Work to complete:
Lines holding the string "equivalent" are the ones to copy; find them all in the data.

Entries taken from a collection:
━━━━━━━━━━━━━━━━
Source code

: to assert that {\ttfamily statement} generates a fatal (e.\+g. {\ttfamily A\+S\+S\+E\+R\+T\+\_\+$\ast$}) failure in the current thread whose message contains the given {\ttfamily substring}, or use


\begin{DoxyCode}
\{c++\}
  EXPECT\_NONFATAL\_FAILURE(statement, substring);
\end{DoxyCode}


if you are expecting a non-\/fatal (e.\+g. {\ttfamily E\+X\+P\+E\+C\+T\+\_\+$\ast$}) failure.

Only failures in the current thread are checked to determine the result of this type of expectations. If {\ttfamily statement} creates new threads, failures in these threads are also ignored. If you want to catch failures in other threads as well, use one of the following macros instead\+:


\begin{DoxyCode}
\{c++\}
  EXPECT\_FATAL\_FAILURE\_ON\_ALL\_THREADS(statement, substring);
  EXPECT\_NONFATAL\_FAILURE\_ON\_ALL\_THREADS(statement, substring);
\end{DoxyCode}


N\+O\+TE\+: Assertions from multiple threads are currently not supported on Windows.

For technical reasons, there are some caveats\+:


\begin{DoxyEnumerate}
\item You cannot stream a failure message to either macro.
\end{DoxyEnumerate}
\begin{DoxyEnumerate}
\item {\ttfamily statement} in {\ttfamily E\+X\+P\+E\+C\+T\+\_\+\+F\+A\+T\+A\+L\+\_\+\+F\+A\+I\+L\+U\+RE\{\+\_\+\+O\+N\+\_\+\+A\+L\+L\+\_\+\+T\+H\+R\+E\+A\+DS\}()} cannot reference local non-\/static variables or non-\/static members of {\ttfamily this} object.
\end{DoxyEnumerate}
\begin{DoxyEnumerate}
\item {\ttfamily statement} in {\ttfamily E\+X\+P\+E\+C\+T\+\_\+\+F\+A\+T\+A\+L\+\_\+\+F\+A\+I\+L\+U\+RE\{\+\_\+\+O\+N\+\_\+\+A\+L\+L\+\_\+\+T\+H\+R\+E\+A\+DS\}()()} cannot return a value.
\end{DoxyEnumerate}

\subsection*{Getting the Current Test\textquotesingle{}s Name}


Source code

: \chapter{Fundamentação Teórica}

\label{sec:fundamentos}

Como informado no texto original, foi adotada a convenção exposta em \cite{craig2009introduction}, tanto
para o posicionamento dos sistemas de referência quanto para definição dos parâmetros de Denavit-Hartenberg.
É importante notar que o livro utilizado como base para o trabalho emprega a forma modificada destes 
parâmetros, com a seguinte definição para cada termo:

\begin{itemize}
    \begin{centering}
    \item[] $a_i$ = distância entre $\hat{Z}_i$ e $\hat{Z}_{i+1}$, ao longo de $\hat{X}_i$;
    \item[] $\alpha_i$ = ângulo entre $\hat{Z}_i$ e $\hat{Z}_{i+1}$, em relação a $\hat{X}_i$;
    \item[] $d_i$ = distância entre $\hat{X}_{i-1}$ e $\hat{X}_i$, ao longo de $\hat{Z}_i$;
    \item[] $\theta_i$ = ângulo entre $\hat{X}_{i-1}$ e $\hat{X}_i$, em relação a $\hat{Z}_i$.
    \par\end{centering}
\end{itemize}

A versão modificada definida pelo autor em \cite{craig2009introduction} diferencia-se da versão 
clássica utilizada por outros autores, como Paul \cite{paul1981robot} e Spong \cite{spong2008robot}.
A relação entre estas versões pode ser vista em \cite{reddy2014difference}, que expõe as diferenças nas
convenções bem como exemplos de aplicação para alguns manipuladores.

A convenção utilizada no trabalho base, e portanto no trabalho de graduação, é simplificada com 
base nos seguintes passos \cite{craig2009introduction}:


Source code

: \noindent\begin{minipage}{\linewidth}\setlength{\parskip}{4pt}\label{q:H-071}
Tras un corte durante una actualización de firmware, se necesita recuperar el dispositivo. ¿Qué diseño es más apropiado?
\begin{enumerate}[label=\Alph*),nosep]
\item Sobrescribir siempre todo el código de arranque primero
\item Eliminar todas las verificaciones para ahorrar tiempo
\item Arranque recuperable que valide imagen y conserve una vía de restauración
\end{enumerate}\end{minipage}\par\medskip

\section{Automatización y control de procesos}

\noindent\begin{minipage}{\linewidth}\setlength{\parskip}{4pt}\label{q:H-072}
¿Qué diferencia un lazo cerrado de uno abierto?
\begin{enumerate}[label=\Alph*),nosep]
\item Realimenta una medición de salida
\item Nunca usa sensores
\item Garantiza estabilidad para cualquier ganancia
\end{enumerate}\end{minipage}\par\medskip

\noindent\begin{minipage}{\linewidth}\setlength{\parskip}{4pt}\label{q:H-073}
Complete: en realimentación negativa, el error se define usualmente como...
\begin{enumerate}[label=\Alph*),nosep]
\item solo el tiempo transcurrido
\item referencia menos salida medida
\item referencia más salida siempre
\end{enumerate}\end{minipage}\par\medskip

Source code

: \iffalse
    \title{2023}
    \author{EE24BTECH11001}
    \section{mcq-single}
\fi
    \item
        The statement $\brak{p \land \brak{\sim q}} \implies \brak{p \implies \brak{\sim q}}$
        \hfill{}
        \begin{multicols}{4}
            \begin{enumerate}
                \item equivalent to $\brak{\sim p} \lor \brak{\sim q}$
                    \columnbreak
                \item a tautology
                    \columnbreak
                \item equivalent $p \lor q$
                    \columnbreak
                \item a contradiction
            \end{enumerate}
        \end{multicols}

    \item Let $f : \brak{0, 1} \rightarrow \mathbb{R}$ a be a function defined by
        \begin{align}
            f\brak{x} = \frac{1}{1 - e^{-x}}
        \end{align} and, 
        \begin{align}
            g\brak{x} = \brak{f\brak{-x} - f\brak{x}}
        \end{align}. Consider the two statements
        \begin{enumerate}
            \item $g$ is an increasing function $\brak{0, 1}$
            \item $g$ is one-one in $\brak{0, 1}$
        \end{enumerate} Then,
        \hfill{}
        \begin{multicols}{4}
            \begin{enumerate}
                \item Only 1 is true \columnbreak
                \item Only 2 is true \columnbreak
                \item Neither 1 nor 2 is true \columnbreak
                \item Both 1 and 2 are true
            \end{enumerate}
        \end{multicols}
━━━━━━━━━━━━━━━━
Answer section:
                \item equivalent to $\brak{\sim p} \lor \brak{\sim q}$
                \item equivalent $p \lor q$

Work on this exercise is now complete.